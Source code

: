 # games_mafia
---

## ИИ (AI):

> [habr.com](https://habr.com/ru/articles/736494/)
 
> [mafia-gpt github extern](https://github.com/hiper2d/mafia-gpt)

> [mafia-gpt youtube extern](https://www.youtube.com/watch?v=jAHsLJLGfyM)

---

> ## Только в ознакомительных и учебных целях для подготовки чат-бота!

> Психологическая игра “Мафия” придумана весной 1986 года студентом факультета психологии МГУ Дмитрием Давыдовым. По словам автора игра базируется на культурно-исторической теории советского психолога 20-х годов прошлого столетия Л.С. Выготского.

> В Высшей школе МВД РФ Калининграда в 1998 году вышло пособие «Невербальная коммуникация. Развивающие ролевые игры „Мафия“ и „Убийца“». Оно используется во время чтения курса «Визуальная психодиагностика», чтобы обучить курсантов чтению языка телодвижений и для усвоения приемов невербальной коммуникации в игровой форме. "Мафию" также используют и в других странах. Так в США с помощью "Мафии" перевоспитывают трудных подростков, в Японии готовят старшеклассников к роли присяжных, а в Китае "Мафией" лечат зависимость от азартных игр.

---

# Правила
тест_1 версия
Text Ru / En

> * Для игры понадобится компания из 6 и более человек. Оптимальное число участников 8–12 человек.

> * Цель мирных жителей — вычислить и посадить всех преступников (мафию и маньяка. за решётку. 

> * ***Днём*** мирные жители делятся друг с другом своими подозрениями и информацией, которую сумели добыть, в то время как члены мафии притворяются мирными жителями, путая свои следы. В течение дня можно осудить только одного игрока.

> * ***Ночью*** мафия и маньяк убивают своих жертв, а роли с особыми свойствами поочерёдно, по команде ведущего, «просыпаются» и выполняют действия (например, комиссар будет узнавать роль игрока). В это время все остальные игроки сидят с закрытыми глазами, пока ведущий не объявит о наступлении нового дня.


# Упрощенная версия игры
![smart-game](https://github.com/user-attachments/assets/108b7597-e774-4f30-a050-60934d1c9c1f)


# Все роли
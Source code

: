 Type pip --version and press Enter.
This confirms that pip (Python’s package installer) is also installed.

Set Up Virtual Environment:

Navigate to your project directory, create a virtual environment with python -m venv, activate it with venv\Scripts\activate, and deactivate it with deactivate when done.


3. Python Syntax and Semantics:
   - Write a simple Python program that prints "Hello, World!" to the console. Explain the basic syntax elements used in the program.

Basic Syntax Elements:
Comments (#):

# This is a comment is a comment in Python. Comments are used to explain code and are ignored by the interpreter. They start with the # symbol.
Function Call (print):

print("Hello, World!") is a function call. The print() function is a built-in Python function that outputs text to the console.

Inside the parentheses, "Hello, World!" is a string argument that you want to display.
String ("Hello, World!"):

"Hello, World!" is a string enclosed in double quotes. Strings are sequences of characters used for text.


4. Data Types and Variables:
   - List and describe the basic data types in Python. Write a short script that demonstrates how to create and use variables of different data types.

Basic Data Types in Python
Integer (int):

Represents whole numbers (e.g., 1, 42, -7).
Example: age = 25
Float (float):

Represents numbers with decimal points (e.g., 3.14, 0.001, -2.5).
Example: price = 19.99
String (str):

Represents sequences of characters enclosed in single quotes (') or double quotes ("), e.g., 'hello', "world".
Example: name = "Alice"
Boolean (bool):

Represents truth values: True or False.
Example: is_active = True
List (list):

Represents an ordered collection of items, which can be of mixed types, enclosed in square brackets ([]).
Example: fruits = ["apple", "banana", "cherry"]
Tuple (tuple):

☆ ☆ ☆ ☆ ☆

Give back the entries above exactly as they are, from their first line through the line that contains "столетия Л.С. Выготского.", both included, with nothing else.

Source code

: # games_mafia
---

## ИИ (AI):

> [habr.com](https://habr.com/ru/articles/736494/)
 
> [mafia-gpt github extern](https://github.com/hiper2d/mafia-gpt)

> [mafia-gpt youtube extern](https://www.youtube.com/watch?v=jAHsLJLGfyM)

---

> ## Только в ознакомительных и учебных целях для подготовки чат-бота!

> Психологическая игра “Мафия” придумана весной 1986 года студентом факультета психологии МГУ Дмитрием Давыдовым. По словам автора игра базируется на культурно-исторической теории советского психолога 20-х годов прошлого столетия Л.С. Выготского.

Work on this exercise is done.